Lo stato d’emergenza devono dichiararlo gli operai

Il 31 dicembre si è svolta a Campi Bisenzio la manifestazione, molto partecipata, indetta dagli operai della ex Gkn.
Originariamente convocata come momento apicale della mobilitazione contro i licenziamenti – che avrebbero dovuto diventare definitivi dall’1 gennaio – si è invece caricata di prospettiva dal momento che le procedure di licenziamento sono state invalidate da un ricorso che la Fiom ha presentato in tribunale per condotta antisindacale di Borgomeo, il padrone.

Il P.Carc ha partecipato alla mobilitazione e ha cercato di farvi confluire i lavoratori delle altre aziende in crisi, altre aziende per cui il 31 dicembre avrebbe in un modo o nell’altro segnato il destino: Tim, ex Ilva e indotto, ex Alitalia, ecc.
Con un comunicato del 9 dicembre, ben prima della sentenza del Tribunale di Firenze che revocava i licenziamenti, la Direzione Nazionale del P.Carc ha contribuito a “mettere con i piedi per terra” quel discorso “sull’ora X” (così il Collettivo di Fabbrica aveva chiamato la manifestazione). Perché se è vero che ogni mobilitazione e ogni vertenza arrivano a un momento in cui si decidono le condizioni per gli sviluppi successivi, è vero anche che nessuna mobilitazione e nessuna vertenza si esaurisce a una data “ora X”, se chi la conduce vuole e riesce a farne un elemento della più generale mobilitazione delle masse popolari.
Sia chiaro, il Collettivo di Fabbrica della ex Gkn ha dimostrato molte volte di avere questa volontà e capacità e proprio per questo il discorso appariva fuorviante. Era forse coerente con la descrizione di un preciso frangente della lotta, ma non era coerente né con l’insieme di quella lotta né con le sue prospettive e potenzialità.
I fatti contribuiscono a chiarire il concetto. I licenziamenti sono stati momentaneamente ritirati, ma gli operai sono senza stipendio e senza cassa integrazione. Borgomeo non ha presentato nessun piano industriale – e nemmeno lo presenterà – e anzi torna alla carica per far sgomberare la fabbrica e licenziare tutti. L’ora X non c’è stata. O, se volete, è solo stata rimandata. Ma non è possibile procedere di ora X in ora X!
E questo non vale solo per gli operai ex Gkn, ma anche per gli operai dell’ex Alitalia, ex Ilva e indotto, Tim, Wartsila, ecc.

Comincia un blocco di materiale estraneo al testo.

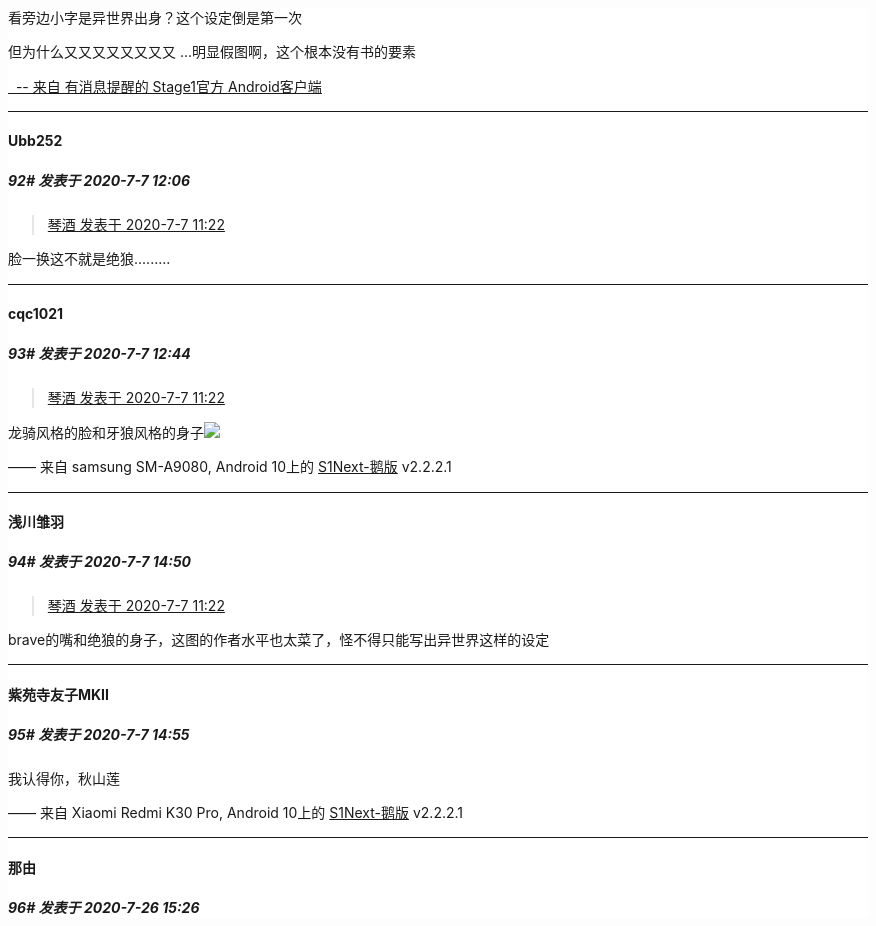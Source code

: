 看旁边小字是异世界出身？这个设定倒是第一次

但为什么又又又又又又又又 ...</blockquote>明显假图啊，这个根本没有书的要素

[  -- 来自 有消息提醒的 Stage1官方 Android客户端](https://www.coolapk.com/apk/140634)


-----

####  Ubb252  
##### 92#       发表于 2020-7-7 12:06


<blockquote><a href="httphttps://bbs.saraba1st.com/2b/forum.php?mod=redirect&amp;goto=findpost&amp;pid=48100743&amp;ptid=1941925" target="_blank">琴酒 发表于 2020-7-7 11:22</a></blockquote>
脸一换这不就是绝狼.........


-----

####  cqc1021  
##### 93#       发表于 2020-7-7 12:44


<blockquote><a href="httphttps://bbs.saraba1st.com/2b/forum.php?mod=redirect&amp;goto=findpost&amp;pid=48100743&amp;ptid=1941925" target="_blank">琴酒 发表于 2020-7-7 11:22</a></blockquote>
龙骑风格的脸和牙狼风格的身子<img src="https://static.saraba1st.com/image/smiley/face2017/049.png" referrerpolicy="no-referrer">

—— 来自 samsung SM-A9080, Android 10上的 [S1Next-鹅版](https://github.com/ykrank/S1-Next/releases) v2.2.2.1


-----

####  浅川雏羽  
##### 94#       发表于 2020-7-7 14:50


<blockquote><a href="httphttps://bbs.saraba1st.com/2b/forum.php?mod=redirect&amp;goto=findpost&amp;pid=48100743&amp;ptid=1941925" target="_blank">琴酒 发表于 2020-7-7 11:22</a></blockquote>
brave的嘴和绝狼的身子，这图的作者水平也太菜了，怪不得只能写出异世界这样的设定


-----

####  紫苑寺友子MKII  
##### 95#       发表于 2020-7-7 14:55


我认得你，秋山莲

—— 来自 Xiaomi Redmi K30 Pro, Android 10上的 [S1Next-鹅版](https://github.com/ykrank/S1-Next/releases) v2.2.2.1


-----

####  那由  
##### 96#       发表于 2020-7-26 15:26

Non esiste nessuna ora X, esiste l’ora della riscossa

Nel mondo dei padroni funziona così: c’è la crisi, la situazione è d’emergenza (per i loro profitti), quindi le aziende sono avviate alla morte lenta e chiuse, oppure svendute prima di serrare i battenti.
Proviamo a porla diversamente. C’è la crisi, servono misure d’emergenza per farvi fronte: servono una legge contro le delocalizzazioni, il divieto per legge di procedere a licenziamenti collettivi, l’elaborazione di un piano industriale adeguato (muovendo università, centri di ricerca, esperti e tecnici), l’esproprio per i padroni che millantano piani industriali che non arrivano.
Se il governo non prende queste misure straordinarie, allora sono gli operai a doverle imporre, creando loro un’altra emergenza, quella di ordine pubblico. Che vuol dire cortei, blocchi, occupazioni, manifestazioni e, in più, tutto quello che la creatività della lotta di classe partorisce. Ma vuol dire anche mobilitare tutto e tutti per mettere, in autonomia, quei pezzi di misure straordinarie necessarie che autorità e istituzioni non possono e vogliono mettere.
Ex Gkn, ex Ilva e indotto, Tim, ex Alitalia, Wartsila… siamo a un punto in cui tutte le questioni particolari e specifiche non hanno più un peso decisivo per il futuro dei lavoratori. Non conta se l’azienda era pubblica o privata, se era grande, media o piccola, se è nel Nord, nel Centro o nel Sud; non contano le chiacchiere dei politicanti, le promesse dei baroni dei sindacati di regime e neppure le preghiere dei vescovi. Conta solo che per 100, 1.000, 10 mila o 20 mila operai, nel complesso, scatta il licenziamento e la Naspi non basta più a pagare il mutuo. Posti di lavoro persi, pezzi di apparato produttivo smantellati e un paese intero che sprofonda.
Questo mette i lavoratori, e in particolare quelli delle aziende in crisi, tutti sullo stesso identico piano. Tutti hanno gli stessi problemi, gli stessi nemici e le stesse necessità.
Ecco perché non esiste nessuna ora X ed ecco perché, invece, serve che suoni l’ora della riscossa. Ecco perché lo stato d’emergenza devono dichiararlo i lavoratori, anziché subire quello imposto da padroni e speculatori.